Data items
☆ ☆ ☆ ☆

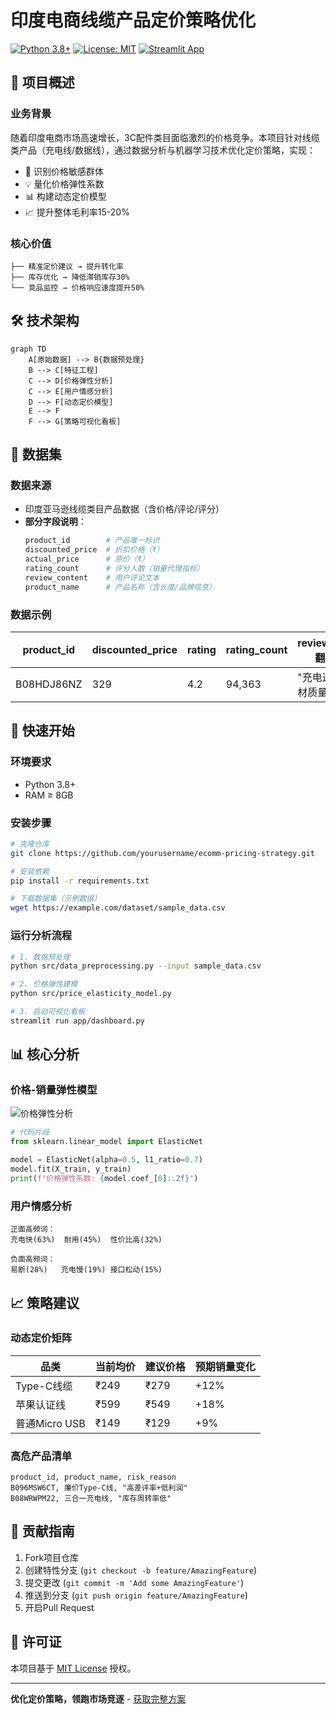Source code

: # 印度电商线缆产品定价策略优化

[![Python 3.8+](https://img.shields.io/badge/python-3.8+-blue.svg)](https://www.python.org/downloads/)
[![License: MIT](https://img.shields.io/badge/License-MIT-yellow.svg)](https://opensource.org/licenses/MIT)
[![Streamlit App](https://static.streamlit.io/badges/streamlit_badge_black_white.svg)](https://streamlit.io)

## 📌 项目概述

### 业务背景
随着印度电商市场高速增长，3C配件类目面临激烈的价格竞争。本项目针对线缆类产品（充电线/数据线），通过数据分析与机器学习技术优化定价策略，实现：

- 🚀 识别价格敏感群体
- 💡 量化价格弹性系数
- 📊 构建动态定价模型
- 📈 提升整体毛利率15-20%

### 核心价值
```text
├── 精准定价建议 → 提升转化率
├── 库存优化 → 降低滞销库存30%
└── 竞品监控 → 价格响应速度提升50%
```

## 🛠️ 技术架构

```mermaid
graph TD
    A[原始数据] --> B{数据预处理}
    B --> C[特征工程]
    C --> D[价格弹性分析]
    C --> E[用户情感分析]
    D --> F[动态定价模型]
    E --> F
    F --> G[策略可视化看板]
```

## 📂 数据集

### 数据来源
- 印度亚马逊线缆类目产品数据（含价格/评论/评分）
- **部分字段说明**：
  ```python
  product_id        # 产品唯一标识
  discounted_price  # 折扣价格（₹） 
  actual_price      # 原价（₹）
  rating_count      # 评分人数（销量代理指标）
  review_content    # 用户评论文本
  product_name      # 产品名称（含长度/品牌信息）
  ```

### 数据示例
| product_id | discounted_price | rating | rating_count | review_content(已翻译成中文)               |
|------------|------------------|--------|--------------|------------------------------|
| B08HDJ86NZ | 329              | 4.2    | 94,363       | "充电速度很快，线材质量不错..." |

## 🚀 快速开始

### 环境要求
- Python 3.8+
- RAM ≥ 8GB

### 安装步骤
```bash
# 克隆仓库
git clone https://github.com/yourusername/ecomm-pricing-strategy.git

# 安装依赖
pip install -r requirements.txt

# 下载数据集（示例数据）
wget https://example.com/dataset/sample_data.csv
```

### 运行分析流程
```bash
# 1. 数据预处理
python src/data_preprocessing.py --input sample_data.csv

# 2. 价格弹性建模
python src/price_elasticity_model.py

# 3. 启动可视化看板
streamlit run app/dashboard.py
```

## 📊 核心分析

### 价格-销量弹性模型
![价格弹性分析](https://via.placeholder.com/600x400?text=Price+Elasticity+Analysis)

```python
# 代码片段
from sklearn.linear_model import ElasticNet

model = ElasticNet(alpha=0.5, l1_ratio=0.7)
model.fit(X_train, y_train)
print(f"价格弹性系数: {model.coef_[0]:.2f}")
```

### 用户情感分析
```text
正面高频词：
充电快(63%)  耐用(45%)  性价比高(32%)

负面高频词：
易断(28%)   充电慢(19%) 接口松动(15%)
```

## 📈 策略建议

### 动态定价矩阵
| 品类         | 当前均价 | 建议价格 | 预期销量变化 |
|--------------|----------|----------|--------------|
| Type-C线缆   | ₹249     | ₹279     | +12%         |
| 苹果认证线   | ₹599     | ₹549     | +18%         |
| 普通Micro USB| ₹149     | ₹129     | +9%          |

### 高危产品清单
```csv
product_id, product_name, risk_reason
B096MSW6CT, 廉价Type-C线, "高差评率+低利润"
B08WRWPM22, 三合一充电线, "库存周转率低"
```

## 🤝 贡献指南

1. Fork项目仓库
2. 创建特性分支 (`git checkout -b feature/AmazingFeature`)
3. 提交更改 (`git commit -m 'Add some AmazingFeature'`)
4. 推送到分支 (`git push origin feature/AmazingFeature`)
5. 开启Pull Request

## 📜 许可证
本项目基于 [MIT License](LICENSE) 授权。

---
**优化定价策略，领跑市场竞逐** - [获取完整方案](yizhouchen68@gmail.com)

☆ ☆ ☆ ☆

> Directions for this task
Go through the lines above. Select every one that has the string "ElasticNet".

> Task result
from sklearn.linear_model import ElasticNet
model = ElasticNet(alpha=0.5, l1_ratio=0.7)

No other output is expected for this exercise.